T-Mobile has made some serious strides over the past year in order to make themselves more appealing to people. The new, bold moves that the carrier has been making have been beneficial to many as they've gotten rid of contracts, gained a decent line-up of phones and even made it so you didn't have to wait 20 to 24 months in order to upgrade your phone (because let's face it, as quickly as technology advances that's far too long for most people to wait). These moves T-Mobile has made have been beneficial to say the least, even if you don't use the Magenta carrier, but another plus to all of this is how T-Mobile has presented their case: with oomph.
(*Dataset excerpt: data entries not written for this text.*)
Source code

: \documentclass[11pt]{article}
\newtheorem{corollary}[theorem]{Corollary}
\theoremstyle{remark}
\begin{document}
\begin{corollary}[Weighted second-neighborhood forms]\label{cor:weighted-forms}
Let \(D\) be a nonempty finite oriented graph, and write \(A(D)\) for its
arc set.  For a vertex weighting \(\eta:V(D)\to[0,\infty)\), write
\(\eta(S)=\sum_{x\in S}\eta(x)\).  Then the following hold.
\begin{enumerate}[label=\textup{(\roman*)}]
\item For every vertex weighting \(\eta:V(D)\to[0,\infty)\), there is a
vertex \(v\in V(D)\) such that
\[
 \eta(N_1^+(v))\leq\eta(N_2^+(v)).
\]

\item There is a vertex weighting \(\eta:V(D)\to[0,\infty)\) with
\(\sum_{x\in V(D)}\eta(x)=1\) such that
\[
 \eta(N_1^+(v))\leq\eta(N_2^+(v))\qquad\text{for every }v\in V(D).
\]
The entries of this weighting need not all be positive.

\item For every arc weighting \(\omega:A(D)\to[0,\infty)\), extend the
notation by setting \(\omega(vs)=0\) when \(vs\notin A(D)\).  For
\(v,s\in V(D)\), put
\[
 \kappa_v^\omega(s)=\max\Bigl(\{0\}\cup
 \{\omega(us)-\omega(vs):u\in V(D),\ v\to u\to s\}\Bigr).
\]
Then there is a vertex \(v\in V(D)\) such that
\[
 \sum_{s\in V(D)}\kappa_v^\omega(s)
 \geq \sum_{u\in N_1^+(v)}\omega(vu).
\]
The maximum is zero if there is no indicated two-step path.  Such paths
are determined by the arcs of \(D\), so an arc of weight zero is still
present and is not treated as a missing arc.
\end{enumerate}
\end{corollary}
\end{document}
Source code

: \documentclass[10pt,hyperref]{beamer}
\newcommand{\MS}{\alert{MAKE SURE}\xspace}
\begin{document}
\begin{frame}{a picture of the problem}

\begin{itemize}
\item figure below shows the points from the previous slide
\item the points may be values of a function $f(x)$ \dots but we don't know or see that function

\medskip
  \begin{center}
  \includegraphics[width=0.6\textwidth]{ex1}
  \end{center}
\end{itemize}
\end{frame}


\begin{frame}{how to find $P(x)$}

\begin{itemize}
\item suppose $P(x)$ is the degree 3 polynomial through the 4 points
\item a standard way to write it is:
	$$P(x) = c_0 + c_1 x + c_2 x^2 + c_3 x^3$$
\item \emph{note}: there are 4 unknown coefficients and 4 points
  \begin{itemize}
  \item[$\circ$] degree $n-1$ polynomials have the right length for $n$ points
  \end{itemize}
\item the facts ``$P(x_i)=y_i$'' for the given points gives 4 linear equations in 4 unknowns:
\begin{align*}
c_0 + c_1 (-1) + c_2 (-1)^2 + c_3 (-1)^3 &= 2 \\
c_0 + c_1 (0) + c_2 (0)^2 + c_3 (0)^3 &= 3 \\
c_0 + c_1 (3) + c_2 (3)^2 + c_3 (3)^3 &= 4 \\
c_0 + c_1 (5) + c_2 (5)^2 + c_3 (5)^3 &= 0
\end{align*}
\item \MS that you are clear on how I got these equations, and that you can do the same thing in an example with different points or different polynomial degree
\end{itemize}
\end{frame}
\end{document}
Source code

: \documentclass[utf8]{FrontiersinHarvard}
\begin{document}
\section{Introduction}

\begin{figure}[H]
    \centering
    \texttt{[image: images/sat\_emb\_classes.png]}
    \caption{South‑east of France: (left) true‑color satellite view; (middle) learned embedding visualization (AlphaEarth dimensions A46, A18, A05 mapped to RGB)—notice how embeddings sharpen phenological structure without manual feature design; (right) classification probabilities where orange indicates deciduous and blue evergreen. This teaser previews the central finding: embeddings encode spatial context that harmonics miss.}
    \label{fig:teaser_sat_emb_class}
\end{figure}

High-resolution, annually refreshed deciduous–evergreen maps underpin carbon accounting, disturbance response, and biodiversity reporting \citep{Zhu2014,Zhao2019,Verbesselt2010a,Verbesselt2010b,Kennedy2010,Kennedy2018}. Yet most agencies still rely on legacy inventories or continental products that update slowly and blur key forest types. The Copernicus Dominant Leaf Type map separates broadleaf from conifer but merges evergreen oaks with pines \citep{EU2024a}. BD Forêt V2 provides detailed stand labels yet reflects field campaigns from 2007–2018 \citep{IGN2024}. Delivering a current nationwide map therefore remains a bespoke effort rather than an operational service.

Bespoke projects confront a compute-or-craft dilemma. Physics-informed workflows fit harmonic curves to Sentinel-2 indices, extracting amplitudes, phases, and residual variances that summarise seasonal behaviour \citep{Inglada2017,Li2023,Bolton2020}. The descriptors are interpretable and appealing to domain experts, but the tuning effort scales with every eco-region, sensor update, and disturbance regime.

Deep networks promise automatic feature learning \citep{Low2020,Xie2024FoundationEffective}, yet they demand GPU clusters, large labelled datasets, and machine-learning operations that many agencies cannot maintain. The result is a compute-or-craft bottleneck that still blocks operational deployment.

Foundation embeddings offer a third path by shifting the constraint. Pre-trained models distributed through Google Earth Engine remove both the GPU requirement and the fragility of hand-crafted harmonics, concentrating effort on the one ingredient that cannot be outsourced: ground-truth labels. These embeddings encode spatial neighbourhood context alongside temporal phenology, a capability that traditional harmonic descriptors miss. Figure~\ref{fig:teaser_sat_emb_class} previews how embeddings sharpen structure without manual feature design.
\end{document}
What I mean by that is that T-Mobile has done a decent job of stirring things up in an entertaining way. In this industry we are used to seeing big heated arguments regarding whether Apple is better than Samsung, or iOS is better than Android, or whether Windows Phone or BlackBerry actually serve a purpose among the two more popular platforms. Everything gets so serious in this industry, and it's not very often that you actually come across people proving points lightheartedly anymore. T-Mobile, however, has managed to do just that.

I don't even use T-Mobile and I find myself chuckling at some of their shenanigans. I see it as a sort of comedic relief - you know, like they have in movies. Generally speaking, the mobile industry has a mysterious way of weighing in on people's emotions to the utmost degree, in many ways like when one watches Forrest Gump or the Super Bowl. But even in a dramatic film like Forrest Gump or an event as popular as the Super Bowl you have comic relief, or in the case of the Super Bowl you have the halftime show to somewhat ease the tension. In the mobile industry we have T-Mobile.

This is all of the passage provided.